(Dataset excerpts)
------------------------

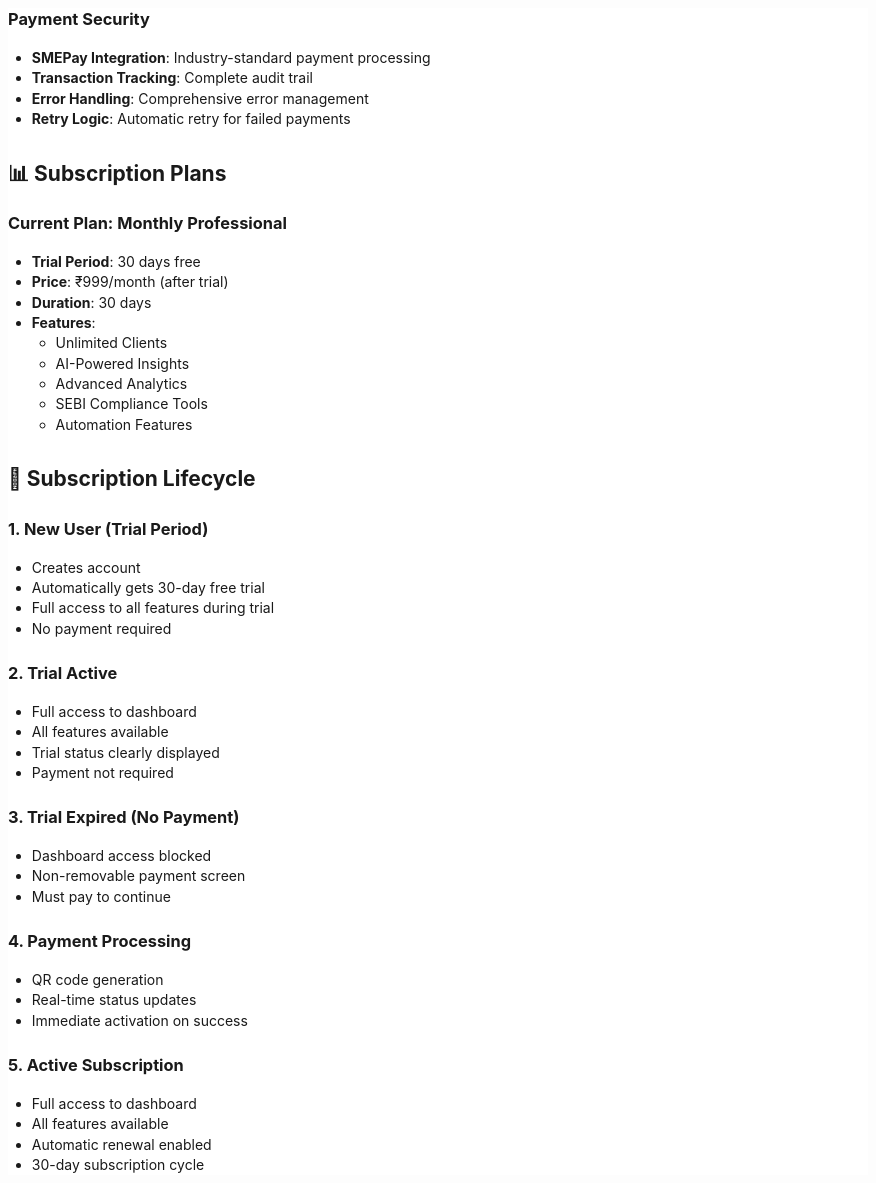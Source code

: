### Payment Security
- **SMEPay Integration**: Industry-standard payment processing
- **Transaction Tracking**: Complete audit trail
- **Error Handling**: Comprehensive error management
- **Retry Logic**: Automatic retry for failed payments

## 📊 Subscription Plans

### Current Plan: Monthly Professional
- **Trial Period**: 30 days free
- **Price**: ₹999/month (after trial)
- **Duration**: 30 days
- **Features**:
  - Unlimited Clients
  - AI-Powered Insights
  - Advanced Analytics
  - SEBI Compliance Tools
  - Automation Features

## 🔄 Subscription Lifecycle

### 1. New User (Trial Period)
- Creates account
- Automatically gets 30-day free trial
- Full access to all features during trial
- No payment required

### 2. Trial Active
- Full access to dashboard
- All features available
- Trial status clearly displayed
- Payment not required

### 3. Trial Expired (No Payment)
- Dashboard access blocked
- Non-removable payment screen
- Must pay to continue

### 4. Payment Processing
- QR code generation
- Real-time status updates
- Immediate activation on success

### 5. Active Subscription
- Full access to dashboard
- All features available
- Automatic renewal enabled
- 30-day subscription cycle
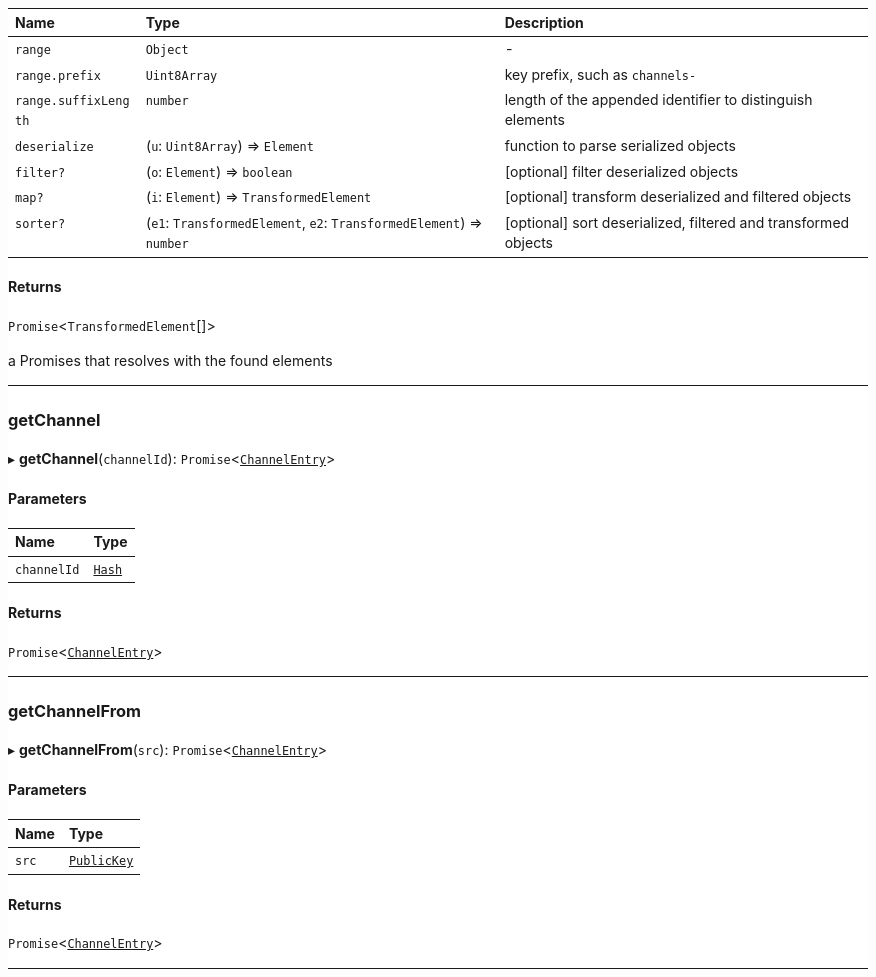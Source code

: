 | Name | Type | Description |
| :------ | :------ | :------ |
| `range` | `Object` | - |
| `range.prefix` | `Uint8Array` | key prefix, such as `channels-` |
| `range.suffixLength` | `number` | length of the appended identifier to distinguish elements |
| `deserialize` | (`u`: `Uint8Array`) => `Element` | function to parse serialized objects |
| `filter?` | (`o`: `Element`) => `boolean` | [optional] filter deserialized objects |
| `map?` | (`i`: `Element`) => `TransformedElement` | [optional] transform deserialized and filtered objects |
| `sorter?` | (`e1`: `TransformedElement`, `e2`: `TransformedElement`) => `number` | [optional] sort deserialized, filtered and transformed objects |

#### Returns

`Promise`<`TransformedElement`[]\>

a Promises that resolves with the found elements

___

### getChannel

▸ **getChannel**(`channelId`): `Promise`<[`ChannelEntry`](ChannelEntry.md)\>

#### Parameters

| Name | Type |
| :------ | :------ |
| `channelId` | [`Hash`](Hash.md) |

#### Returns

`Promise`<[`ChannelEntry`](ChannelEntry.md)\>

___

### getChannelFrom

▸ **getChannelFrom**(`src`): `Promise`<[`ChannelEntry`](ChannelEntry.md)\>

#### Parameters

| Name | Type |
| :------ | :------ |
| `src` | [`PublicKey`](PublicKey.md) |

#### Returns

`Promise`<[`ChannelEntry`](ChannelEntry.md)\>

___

------------------------

WHAT THE EXERCISE ASKS ▸ Retype exactly the lines above, from the one with "- **Duration**: 30 days" through the one with "### 2. Trial Active", inclusive.

ANSWER BOX ▸
- **Duration**: 30 days
- **Features**:
  - Unlimited Clients
  - AI-Powered Insights
  - Advanced Analytics
  - SEBI Compliance Tools
  - Automation Features

## 🔄 Subscription Lifecycle

### 1. New User (Trial Period)
- Creates account
- Automatically gets 30-day free trial
- Full access to all features during trial
- No payment required

### 2. Trial Active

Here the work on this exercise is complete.